10 Tholouseで亡くなった議会参事官を務めていたFermat氏についての出版物
 Pierre de Fermat(1607−1665)のことだろう。例のフェルマーの「定理」(3以上の自然数nについて、二つの自然数のn乗の和が自然数のn乗になることはない)で有名な数学者。1995年に解決した。その解決についてここで記すにはこのスペースは狭すぎるので、ここでは書かない。
 彼の数学に関する業績がいろいろ書いてあるようだが、私には理解できない。Tholouse (Toulouse) は、フランス南部の都市。生誕地の近くで、1831年から議員に選出され、死ぬまで勤めた。

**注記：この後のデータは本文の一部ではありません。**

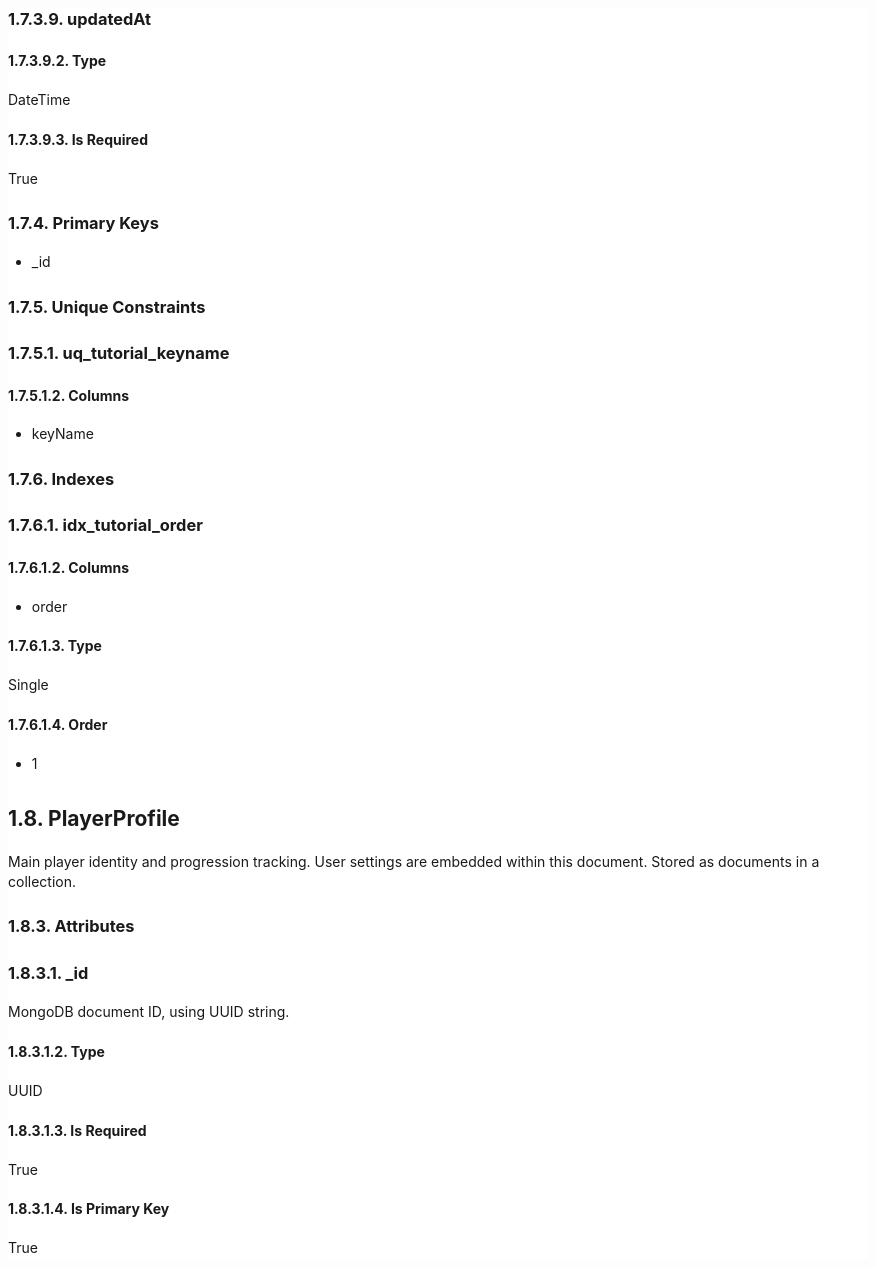 ### 1.7.3.9. updatedAt
#### 1.7.3.9.2. Type
DateTime

#### 1.7.3.9.3. Is Required
True


### 1.7.4. Primary Keys

- _id

### 1.7.5. Unique Constraints

### 1.7.5.1. uq_tutorial_keyname
#### 1.7.5.1.2. Columns

- keyName


### 1.7.6. Indexes

### 1.7.6.1. idx_tutorial_order
#### 1.7.6.1.2. Columns

- order

#### 1.7.6.1.3. Type
Single

#### 1.7.6.1.4. Order

- 1


## 1.8. PlayerProfile
Main player identity and progression tracking. User settings are embedded within this document. Stored as documents in a collection.

### 1.8.3. Attributes

### 1.8.3.1. _id
MongoDB document ID, using UUID string.

#### 1.8.3.1.2. Type
UUID

#### 1.8.3.1.3. Is Required
True

#### 1.8.3.1.4. Is Primary Key
True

 本文はこれで終わり。空白の1ページを挟んで、1ページの図版がある。

615 Philosophical Transactions 創刊号? 図版

 これはなんだろう? 本文中に図版説明はないし、関連しそうなテーマも見当たらない。実はこの図版は、雑誌の創刊号から2号の間に置いてあるが2号の21ページから始まる水銀の精錬に関する文章に付けられたもの。何かの間違いで創刊号の巻末に入ったのではないだろうか。というのは2号26ページの次にも同じ図版があって、その右上には「N.o2d」という小さい書き込みがある。さらに図版の仕上がりが2号のではかなり悪くて細部が見えなくなっている。
 22ページの最下方にFig. Iの説明が、25ページの最後の方にFig. II. の説明がある。こちらだけ翻訳しておく。A:水流. B:「滝」. C:水槽. LG:管. G 管の口またはふいごの口. GK:炉. E: 管の開口. F:ストッパー. F: 床の水の流出部。左側の炉で鉱石から水銀を流しだして、右の縦の水槽で速やかに冷やすのだろうか。その水銀を含む水を下の装置で漉しとるのかな? なお、この図版の印刷方法は(証拠はないが)木版だろうと思う。
 このように、イギリスの学術誌は随分古くから存在したし、わずかな「読み替え」をすれば、現在も理解しやすいことに驚く。活版印刷という技術が大きく役立っているに違いない。さらに創刊号から(実は2号の内容だが)図版が入っていることにもすばらしい。